▸ Your instructions
Leaving the pictures aside, return all of the data below exactly.
Content starts
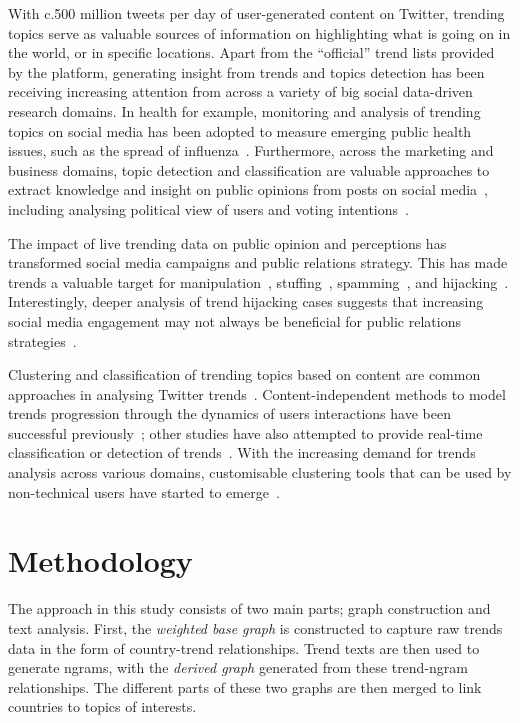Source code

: \documentclass[utf8]{frontiersSCNS} %
\begin{document}
With c.500 million tweets per day of user-generated content on Twitter, trending topics serve as valuable sources of information on highlighting what is going on in the world, or in specific locations. Apart from the ``official'' trend lists provided by the platform, generating insight from trends and topics detection has been receiving increasing attention from across a variety of big social data-driven research domains. In health for example, monitoring and analysis of trending topics on social media has been adopted to measure emerging public health issues, such as the spread of influenza~\cite{Achrekar2011,Parker2015}. Furthermore, across the marketing and business domains, topic detection and classification are valuable approaches to extract knowledge and insight on public opinions from posts on social media~\cite{blamey-et-al-2012,blamey-et-al-2013,Bello2013,mostafa-et-al-ai2016,albishry-et-al:ssei2018}, including analysing political view of users and voting intentions~\cite{oatley+crick:2014,Fang2015}.

The impact of live trending data on public opinion and perceptions has transformed social media campaigns and public relations strategy. This has made trends a valuable target for manipulation~\cite{Zhang2017}, stuffing~\cite{Irani2010}, spamming~\cite{Sedhai2015,Chu2012}, and hijacking~\cite{VanDam2016}. Interestingly, deeper analysis of trend hijacking cases suggests that increasing social media engagement may not always be beneficial for public relations strategies~\cite{Sanderson2016,albishry-et-al:ssei2018}.

Clustering and classification of trending topics based on content are common approaches in analysing Twitter trends~\cite{Zubiaga2011,Benhardus2013,Ferragina2015,albishry-et-al:iccci2017}. Content-independent methods to model trends progression through the dynamics of users interactions have been successful previously~\cite{TenThij2016}; other studies have also attempted to provide real-time classification or detection of trends~\cite{Mathioudakis2010,Zubiaga2015}. With the increasing demand for trends analysis across various domains, customisable clustering tools that can be used by non-technical users have started to emerge~\cite{Arn2018}.

\section{Methodology}\label{method}

The approach in this study consists of two main parts; graph construction and text analysis. First, the {\emph{weighted base graph}} is constructed to capture raw trends data in the form of country-trend relationships. Trend texts are then used to generate ngrams, with the {\emph{derived graph}} generated from these trend-ngram relationships. The different parts of these two graphs are then merged to link countries to topics of interests.
\end{document}
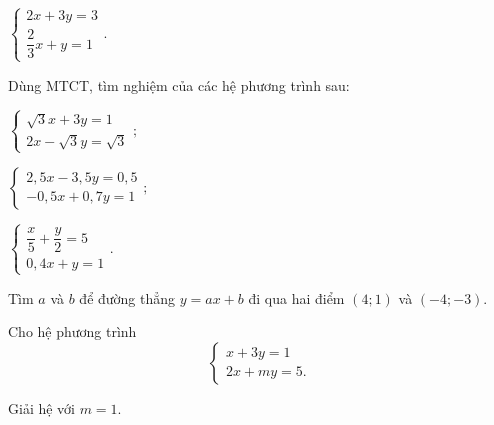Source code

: \begin{practice}
\begin{questions}[resume=SBT]
\begin{questions}
            \answerline
            \answerline
            \answerline

            \item $\begin{cases}2x+3y=3\\\dfrac{2}{3}x+y=1\end{cases}.$

            \answerline
            \answerline
            \answerline
        \end{questions}

        \item Dùng MTCT, tìm nghiệm của các hệ phương trình sau:
        \begin{questions}
            \item $\begin{cases}\sqrt{3}x+3y=1\\2x-\sqrt{3}y=\sqrt{3}\end{cases};$

            \answerline

            \item $\begin{cases}2{,}5x-3{,}5y=0{,}5\\-0{,}5x+0{,}7y=1\end{cases};$

            \answerline

            \item $\begin{cases}\dfrac{x}{5}+\dfrac{y}{2}=5\\0{,}4x+y=1\end{cases}.$

            \answerline
        \end{questions}

        \item Tìm $a$ và $b$ để đường thẳng $y=ax+b$ đi qua hai điểm $(4;1)$ và $(-4;-3)$.

        \answerline
        \answerline

        \item Cho hệ phương trình
        \[
            \begin{cases}
                x+3y=1\\
                2x+my=5.
            \end{cases}
        \]
        \begin{questions}
            \item Giải hệ với $m=1$.


\end{questions}
\end{questions}
\end{practice}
Content ends
▸ Task response
Source code

: \documentclass[utf8]{frontiersSCNS} %
\begin{document}
With c.500 million tweets per day of user-generated content on Twitter, trending topics serve as valuable sources of information on highlighting what is going on in the world, or in specific locations. Apart from the ``official'' trend lists provided by the platform, generating insight from trends and topics detection has been receiving increasing attention from across a variety of big social data-driven research domains. In health for example, monitoring and analysis of trending topics on social media has been adopted to measure emerging public health issues, such as the spread of influenza~\cite{Achrekar2011,Parker2015}. Furthermore, across the marketing and business domains, topic detection and classification are valuable approaches to extract knowledge and insight on public opinions from posts on social media~\cite{blamey-et-al-2012,blamey-et-al-2013,Bello2013,mostafa-et-al-ai2016,albishry-et-al:ssei2018}, including analysing political view of users and voting intentions~\cite{oatley+crick:2014,Fang2015}.

The impact of live trending data on public opinion and perceptions has transformed social media campaigns and public relations strategy. This has made trends a valuable target for manipulation~\cite{Zhang2017}, stuffing~\cite{Irani2010}, spamming~\cite{Sedhai2015,Chu2012}, and hijacking~\cite{VanDam2016}. Interestingly, deeper analysis of trend hijacking cases suggests that increasing social media engagement may not always be beneficial for public relations strategies~\cite{Sanderson2016,albishry-et-al:ssei2018}.

Clustering and classification of trending topics based on content are common approaches in analysing Twitter trends~\cite{Zubiaga2011,Benhardus2013,Ferragina2015,albishry-et-al:iccci2017}. Content-independent methods to model trends progression through the dynamics of users interactions have been successful previously~\cite{TenThij2016}; other studies have also attempted to provide real-time classification or detection of trends~\cite{Mathioudakis2010,Zubiaga2015}. With the increasing demand for trends analysis across various domains, customisable clustering tools that can be used by non-technical users have started to emerge~\cite{Arn2018}.

\section{Methodology}\label{method}

The approach in this study consists of two main parts; graph construction and text analysis. First, the {\emph{weighted base graph}} is constructed to capture raw trends data in the form of country-trend relationships. Trend texts are then used to generate ngrams, with the {\emph{derived graph}} generated from these trend-ngram relationships. The different parts of these two graphs are then merged to link countries to topics of interests.
\end{document}
Source code

: \begin{practice}
\begin{questions}[resume=SBT]
\begin{questions}
            \answerline
            \answerline
            \answerline

            \item $\begin{cases}2x+3y=3\\\dfrac{2}{3}x+y=1\end{cases}.$

            \answerline
            \answerline
            \answerline
        \end{questions}

        \item Dùng MTCT, tìm nghiệm của các hệ phương trình sau:
        \begin{questions}
            \item $\begin{cases}\sqrt{3}x+3y=1\\2x-\sqrt{3}y=\sqrt{3}\end{cases};$

            \answerline

            \item $\begin{cases}2{,}5x-3{,}5y=0{,}5\\-0{,}5x+0{,}7y=1\end{cases};$

            \answerline

            \item $\begin{cases}\dfrac{x}{5}+\dfrac{y}{2}=5\\0{,}4x+y=1\end{cases}.$

            \answerline
        \end{questions}

        \item Tìm $a$ và $b$ để đường thẳng $y=ax+b$ đi qua hai điểm $(4;1)$ và $(-4;-3)$.

        \answerline
        \answerline

        \item Cho hệ phương trình
        \[
            \begin{cases}
                x+3y=1\\
                2x+my=5.
            \end{cases}
        \]
        \begin{questions}
            \item Giải hệ với $m=1$.


\end{questions}
\end{questions}
\end{practice}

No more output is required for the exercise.